Berlín. La caída: 1945

Antony Beevor

17 octubre, 2002 02:00

Antony Beevor. Foto: Mercedes Rodríguez

Traducción de D. León. Crítica, 2002. 542 páginas, 27 euros

Aquellos que hayan conservado una satisfactoria impresión de la última obra de Antony Beevor, Stalingrado (Crítica, 2002), no verán defraudadas sus expectativas con este nuevo trabajo del historiador inglés.
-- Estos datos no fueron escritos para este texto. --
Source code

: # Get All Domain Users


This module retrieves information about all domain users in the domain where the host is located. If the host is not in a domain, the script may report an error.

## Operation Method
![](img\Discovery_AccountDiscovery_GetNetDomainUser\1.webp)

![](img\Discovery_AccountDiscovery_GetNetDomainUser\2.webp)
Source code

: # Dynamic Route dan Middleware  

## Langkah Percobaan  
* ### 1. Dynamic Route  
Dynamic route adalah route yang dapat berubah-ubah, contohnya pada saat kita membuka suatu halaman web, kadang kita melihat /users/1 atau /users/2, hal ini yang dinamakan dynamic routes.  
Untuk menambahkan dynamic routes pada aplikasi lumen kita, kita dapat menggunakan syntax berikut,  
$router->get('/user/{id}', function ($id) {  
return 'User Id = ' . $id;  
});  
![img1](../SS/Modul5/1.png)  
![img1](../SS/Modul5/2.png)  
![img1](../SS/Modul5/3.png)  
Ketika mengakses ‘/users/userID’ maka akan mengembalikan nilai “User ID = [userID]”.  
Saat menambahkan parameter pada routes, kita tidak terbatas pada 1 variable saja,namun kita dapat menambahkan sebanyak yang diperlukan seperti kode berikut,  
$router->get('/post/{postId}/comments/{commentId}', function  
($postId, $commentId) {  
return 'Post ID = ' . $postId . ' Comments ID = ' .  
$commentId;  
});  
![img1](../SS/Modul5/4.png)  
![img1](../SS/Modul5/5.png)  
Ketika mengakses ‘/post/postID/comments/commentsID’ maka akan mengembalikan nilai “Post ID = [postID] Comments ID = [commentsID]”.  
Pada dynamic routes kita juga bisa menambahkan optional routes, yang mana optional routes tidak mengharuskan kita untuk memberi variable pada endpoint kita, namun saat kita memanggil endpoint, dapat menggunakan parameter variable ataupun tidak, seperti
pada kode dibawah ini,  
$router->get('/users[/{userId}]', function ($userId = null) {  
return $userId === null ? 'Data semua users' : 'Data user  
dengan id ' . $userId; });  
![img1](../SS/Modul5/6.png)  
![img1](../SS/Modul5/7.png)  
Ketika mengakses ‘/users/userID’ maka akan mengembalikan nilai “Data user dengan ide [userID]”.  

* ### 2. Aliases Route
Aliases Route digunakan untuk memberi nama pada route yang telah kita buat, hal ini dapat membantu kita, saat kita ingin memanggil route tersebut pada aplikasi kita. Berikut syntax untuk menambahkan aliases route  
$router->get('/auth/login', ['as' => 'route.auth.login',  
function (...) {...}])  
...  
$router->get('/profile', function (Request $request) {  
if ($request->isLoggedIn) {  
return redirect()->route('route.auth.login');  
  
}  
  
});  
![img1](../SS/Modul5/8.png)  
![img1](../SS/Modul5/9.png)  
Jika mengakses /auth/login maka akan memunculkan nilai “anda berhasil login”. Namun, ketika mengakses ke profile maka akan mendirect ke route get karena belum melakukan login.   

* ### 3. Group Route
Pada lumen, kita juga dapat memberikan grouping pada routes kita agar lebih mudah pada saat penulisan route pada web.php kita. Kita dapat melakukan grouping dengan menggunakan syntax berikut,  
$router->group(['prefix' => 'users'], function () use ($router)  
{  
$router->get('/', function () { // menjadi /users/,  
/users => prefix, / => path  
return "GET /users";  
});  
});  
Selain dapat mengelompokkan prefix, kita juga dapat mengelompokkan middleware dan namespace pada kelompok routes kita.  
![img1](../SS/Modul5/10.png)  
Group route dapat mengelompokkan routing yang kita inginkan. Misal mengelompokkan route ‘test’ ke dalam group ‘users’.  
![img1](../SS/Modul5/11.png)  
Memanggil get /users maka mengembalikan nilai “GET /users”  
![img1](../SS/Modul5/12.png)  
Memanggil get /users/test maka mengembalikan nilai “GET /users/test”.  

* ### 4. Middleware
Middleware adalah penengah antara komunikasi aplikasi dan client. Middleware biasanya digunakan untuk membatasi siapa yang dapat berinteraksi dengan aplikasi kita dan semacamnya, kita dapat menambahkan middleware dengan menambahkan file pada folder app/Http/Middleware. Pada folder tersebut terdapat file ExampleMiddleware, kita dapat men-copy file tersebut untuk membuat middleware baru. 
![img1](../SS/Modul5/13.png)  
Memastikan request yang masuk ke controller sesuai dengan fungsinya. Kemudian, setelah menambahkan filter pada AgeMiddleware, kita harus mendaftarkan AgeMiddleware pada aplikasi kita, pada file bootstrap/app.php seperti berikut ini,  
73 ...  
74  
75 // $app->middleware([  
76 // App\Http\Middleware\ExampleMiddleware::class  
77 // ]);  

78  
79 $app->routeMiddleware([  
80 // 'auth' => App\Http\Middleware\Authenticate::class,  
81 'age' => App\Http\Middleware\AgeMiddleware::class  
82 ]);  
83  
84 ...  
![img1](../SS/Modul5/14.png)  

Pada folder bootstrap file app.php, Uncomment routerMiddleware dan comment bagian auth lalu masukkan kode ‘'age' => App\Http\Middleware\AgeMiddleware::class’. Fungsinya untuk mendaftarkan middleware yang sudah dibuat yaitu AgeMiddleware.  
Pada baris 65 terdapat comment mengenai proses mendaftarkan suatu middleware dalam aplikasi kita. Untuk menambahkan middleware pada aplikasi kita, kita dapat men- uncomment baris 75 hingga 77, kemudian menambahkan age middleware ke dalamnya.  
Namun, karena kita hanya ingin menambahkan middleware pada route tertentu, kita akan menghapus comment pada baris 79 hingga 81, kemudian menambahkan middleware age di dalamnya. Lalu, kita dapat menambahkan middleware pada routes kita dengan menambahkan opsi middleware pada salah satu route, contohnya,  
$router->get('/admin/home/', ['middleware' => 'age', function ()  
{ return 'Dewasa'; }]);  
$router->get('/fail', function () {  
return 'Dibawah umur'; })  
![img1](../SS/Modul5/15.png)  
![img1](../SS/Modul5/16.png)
Incluso para los que la historia militar, en particular las descripciones del curso de la guerra, carezca de aliciente, la sabia combinación de elementos políticos y estratégicos y la viveza de las descripciones despertarán su interés.
Efectivamente, quizá la acertada mezcla de componentes, para configurar ambientes y experiencias, obtenidos a partir de entrevistas a protagonistas y a la rica documentación consultada, sea el mayor logro de este libro. La estructura de cada capítulo entremezcla episodios muy diversos, como la terrible situación de los refugiados y el desarrollo de las evacuaciones, las largas esperas y los enfrentamientos bélicos, las penurias en la retaguardia y los miedos ante la llegada del enemigo, los saqueos y el desencadenamiento de la violencia contra las mujeres,... contribuyendo con todo ese despliegue narrativo a dar una idea vívida de la atmósfera caótica y azarosa en la que se desarrollaba la guerra.

Junto a ello, está el núcleo de la obra, la conquista de Berlín como objetivo estratégico y las decisiones de los distintos actores en pos de esa meta o en su defensa. En primer lugar, un Hitler decrépito, iracundo, fuera de la realidad, rodeado de una corte incompetente e irresponsable de cobardes que aspiraban a la sucesión con el telón de fondo del catastrófico derrumbamiento.
En segundo lugar, aparecen las ambiciones de la cúpula soviética. Una vez resuelto el tema de Polonia, Stalin se dispuso a hacerse con la gloria de la ocupación de Berlín. Había un interés obvio, la caída de la capital implicaba el control de Europa central. Otra causa vital, de carácter secreto, era apoderarse de los científicos, instrumentos y materiales, sobre todo uranio enriquecido, con los que se desarrollaba el programa de investigación nuclear del III Reich. Stalin estaba al corriente del proyecto Manhattan desde 1942 y quería terminar con el retraso soviético en la carrera.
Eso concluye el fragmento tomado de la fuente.